EXERCISE AIM
Hand back all of the records exactly as they read.
*** Opening of DATA IN THIS EXERCISE ***
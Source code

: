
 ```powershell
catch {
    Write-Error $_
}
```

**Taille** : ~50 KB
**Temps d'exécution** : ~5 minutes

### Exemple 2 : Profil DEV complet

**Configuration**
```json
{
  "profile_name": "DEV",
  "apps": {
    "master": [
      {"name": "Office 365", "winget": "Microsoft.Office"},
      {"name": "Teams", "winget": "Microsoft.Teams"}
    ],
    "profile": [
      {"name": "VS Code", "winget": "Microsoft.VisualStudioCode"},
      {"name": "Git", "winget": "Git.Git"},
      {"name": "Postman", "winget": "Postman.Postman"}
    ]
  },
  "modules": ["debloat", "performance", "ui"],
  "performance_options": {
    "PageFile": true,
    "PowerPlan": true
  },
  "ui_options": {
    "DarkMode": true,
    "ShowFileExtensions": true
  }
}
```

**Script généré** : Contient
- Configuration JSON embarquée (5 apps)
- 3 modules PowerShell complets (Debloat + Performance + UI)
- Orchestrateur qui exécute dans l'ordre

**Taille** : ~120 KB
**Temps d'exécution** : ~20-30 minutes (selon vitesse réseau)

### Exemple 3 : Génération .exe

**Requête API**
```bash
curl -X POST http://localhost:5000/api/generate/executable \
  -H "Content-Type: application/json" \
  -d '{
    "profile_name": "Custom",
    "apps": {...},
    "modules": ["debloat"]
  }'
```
*** Close of DATA IN THIS EXERCISE ***
YOUR RESPONSE
Source code

:
 ```powershell
catch {
    Write-Error $_
}
```

**Taille** : ~50 KB
**Temps d'exécution** : ~5 minutes

### Exemple 2 : Profil DEV complet

**Configuration**
```json
{
  "profile_name": "DEV",
  "apps": {
    "master": [
      {"name": "Office 365", "winget": "Microsoft.Office"},
      {"name": "Teams", "winget": "Microsoft.Teams"}
    ],
    "profile": [
      {"name": "VS Code", "winget": "Microsoft.VisualStudioCode"},
      {"name": "Git", "winget": "Git.Git"},
      {"name": "Postman", "winget": "Postman.Postman"}
    ]
  },
  "modules": ["debloat", "performance", "ui"],
  "performance_options": {
    "PageFile": true,
    "PowerPlan": true
  },
  "ui_options": {
    "DarkMode": true,
    "ShowFileExtensions": true
  }
}
```

**Script généré** : Contient
- Configuration JSON embarquée (5 apps)
- 3 modules PowerShell complets (Debloat + Performance + UI)
- Orchestrateur qui exécute dans l'ordre

**Taille** : ~120 KB
**Temps d'exécution** : ~20-30 minutes (selon vitesse réseau)

### Exemple 3 : Génération .exe

**Requête API**
```bash
curl -X POST http://localhost:5000/api/generate/executable \
  -H "Content-Type: application/json" \
  -d '{
    "profile_name": "Custom",
    "apps": {...},
    "modules": ["debloat"]
  }'
```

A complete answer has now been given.